WHAT NEEDS TO BE DONE: Count, please, the lines in the listing below that contain "status", and reply with the count only.
________________
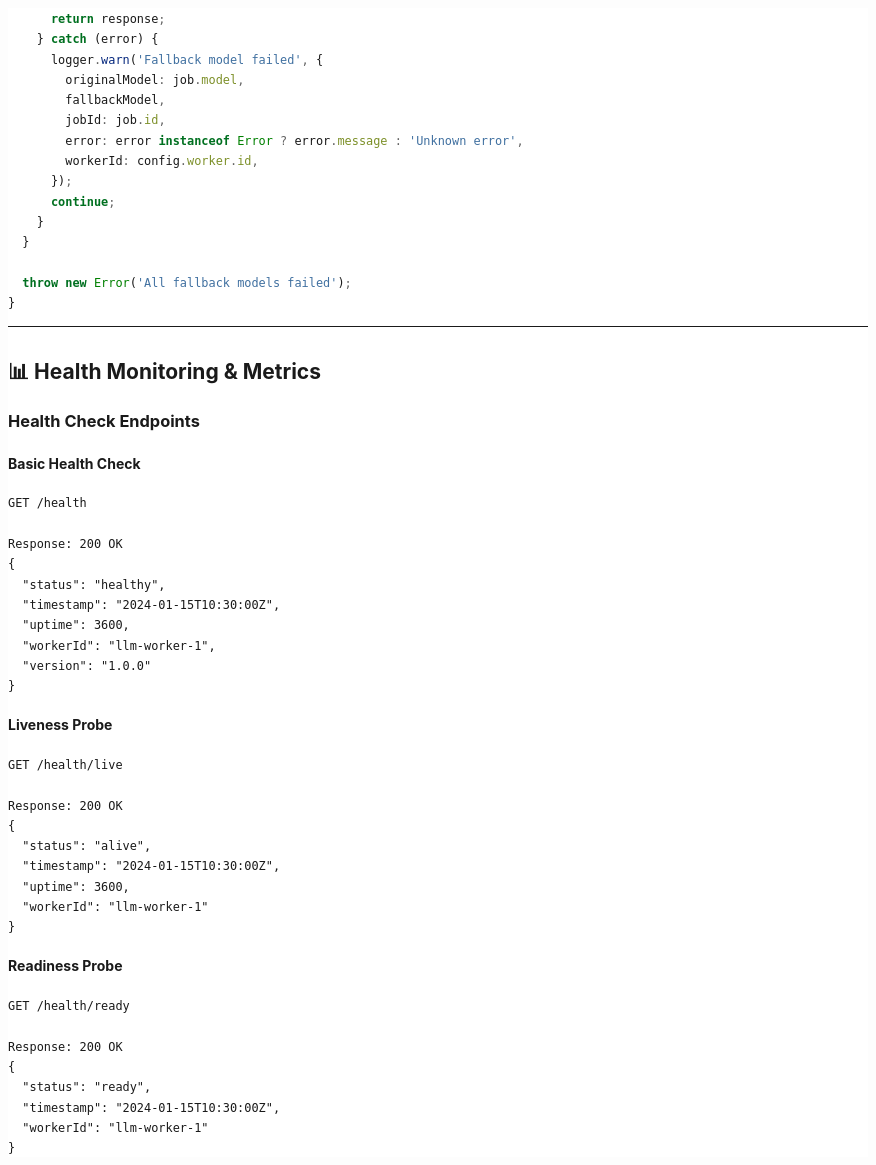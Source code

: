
 ```typescript
      return response;
    } catch (error) {
      logger.warn('Fallback model failed', {
        originalModel: job.model,
        fallbackModel,
        jobId: job.id,
        error: error instanceof Error ? error.message : 'Unknown error',
        workerId: config.worker.id,
      });
      continue;
    }
  }

  throw new Error('All fallback models failed');
}
```

---

## 📊 **Health Monitoring & Metrics**

### **Health Check Endpoints**

#### **Basic Health Check**
```http
GET /health

Response: 200 OK
{
  "status": "healthy",
  "timestamp": "2024-01-15T10:30:00Z",
  "uptime": 3600,
  "workerId": "llm-worker-1",
  "version": "1.0.0"
}
```

#### **Liveness Probe**
```http
GET /health/live

Response: 200 OK
{
  "status": "alive",
  "timestamp": "2024-01-15T10:30:00Z",
  "uptime": 3600,
  "workerId": "llm-worker-1"
}
```

#### **Readiness Probe**
```http
GET /health/ready

Response: 200 OK
{
  "status": "ready",
  "timestamp": "2024-01-15T10:30:00Z",
  "workerId": "llm-worker-1"
}
```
________________
ANSWER AREA: 3